Gather all lines in the entries below that include the word "backslash".

◆ **GIVEN DATA**
####################

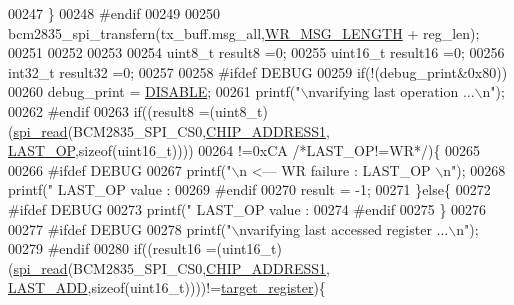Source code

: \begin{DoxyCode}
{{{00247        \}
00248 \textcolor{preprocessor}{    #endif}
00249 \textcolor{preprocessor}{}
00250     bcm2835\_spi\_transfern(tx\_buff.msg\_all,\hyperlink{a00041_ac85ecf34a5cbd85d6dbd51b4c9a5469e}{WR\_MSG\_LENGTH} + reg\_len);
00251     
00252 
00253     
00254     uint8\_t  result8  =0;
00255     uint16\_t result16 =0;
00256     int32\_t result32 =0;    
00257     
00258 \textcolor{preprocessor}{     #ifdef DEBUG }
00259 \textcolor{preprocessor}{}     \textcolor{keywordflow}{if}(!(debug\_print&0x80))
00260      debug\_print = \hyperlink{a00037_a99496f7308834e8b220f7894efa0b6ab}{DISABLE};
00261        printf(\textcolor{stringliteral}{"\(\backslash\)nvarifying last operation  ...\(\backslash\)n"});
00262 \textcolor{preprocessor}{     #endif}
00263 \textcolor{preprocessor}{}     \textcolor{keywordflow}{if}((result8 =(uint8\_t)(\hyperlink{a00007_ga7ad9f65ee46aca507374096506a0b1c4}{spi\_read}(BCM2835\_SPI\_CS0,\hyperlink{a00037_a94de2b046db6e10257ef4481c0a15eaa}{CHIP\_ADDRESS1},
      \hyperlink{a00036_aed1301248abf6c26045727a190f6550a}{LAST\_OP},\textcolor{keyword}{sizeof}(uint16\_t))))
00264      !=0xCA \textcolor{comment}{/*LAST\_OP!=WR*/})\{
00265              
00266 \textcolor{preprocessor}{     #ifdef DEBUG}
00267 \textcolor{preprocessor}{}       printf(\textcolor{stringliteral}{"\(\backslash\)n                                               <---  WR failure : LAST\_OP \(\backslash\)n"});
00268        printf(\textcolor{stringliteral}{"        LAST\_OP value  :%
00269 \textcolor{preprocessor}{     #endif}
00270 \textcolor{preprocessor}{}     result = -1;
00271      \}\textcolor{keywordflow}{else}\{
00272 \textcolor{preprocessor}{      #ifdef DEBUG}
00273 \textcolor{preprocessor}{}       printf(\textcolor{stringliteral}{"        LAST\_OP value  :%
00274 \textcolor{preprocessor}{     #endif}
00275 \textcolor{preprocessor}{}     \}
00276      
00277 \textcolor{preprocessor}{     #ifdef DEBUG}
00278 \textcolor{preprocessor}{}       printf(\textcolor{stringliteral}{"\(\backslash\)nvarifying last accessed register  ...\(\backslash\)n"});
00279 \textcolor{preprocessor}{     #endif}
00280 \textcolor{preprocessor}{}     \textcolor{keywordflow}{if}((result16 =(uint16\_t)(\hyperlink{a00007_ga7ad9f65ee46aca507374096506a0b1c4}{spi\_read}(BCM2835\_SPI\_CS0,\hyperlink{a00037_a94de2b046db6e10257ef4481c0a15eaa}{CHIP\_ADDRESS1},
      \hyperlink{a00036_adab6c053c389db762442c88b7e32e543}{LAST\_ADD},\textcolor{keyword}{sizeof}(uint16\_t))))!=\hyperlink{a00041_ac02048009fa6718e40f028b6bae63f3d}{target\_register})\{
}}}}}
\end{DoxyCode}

####################

◆ **ANSWER FOR THE TASK**
00261        printf(\textcolor{stringliteral}{"\(\backslash\)nvarifying last operation  ...\(\backslash\)n"});
00267 \textcolor{preprocessor}{}       printf(\textcolor{stringliteral}{"\(\backslash\)n                                               <---  WR failure : LAST\_OP \(\backslash\)n"});
00278 \textcolor{preprocessor}{}       printf(\textcolor{stringliteral}{"\(\backslash\)nvarifying last accessed register  ...\(\backslash\)n"});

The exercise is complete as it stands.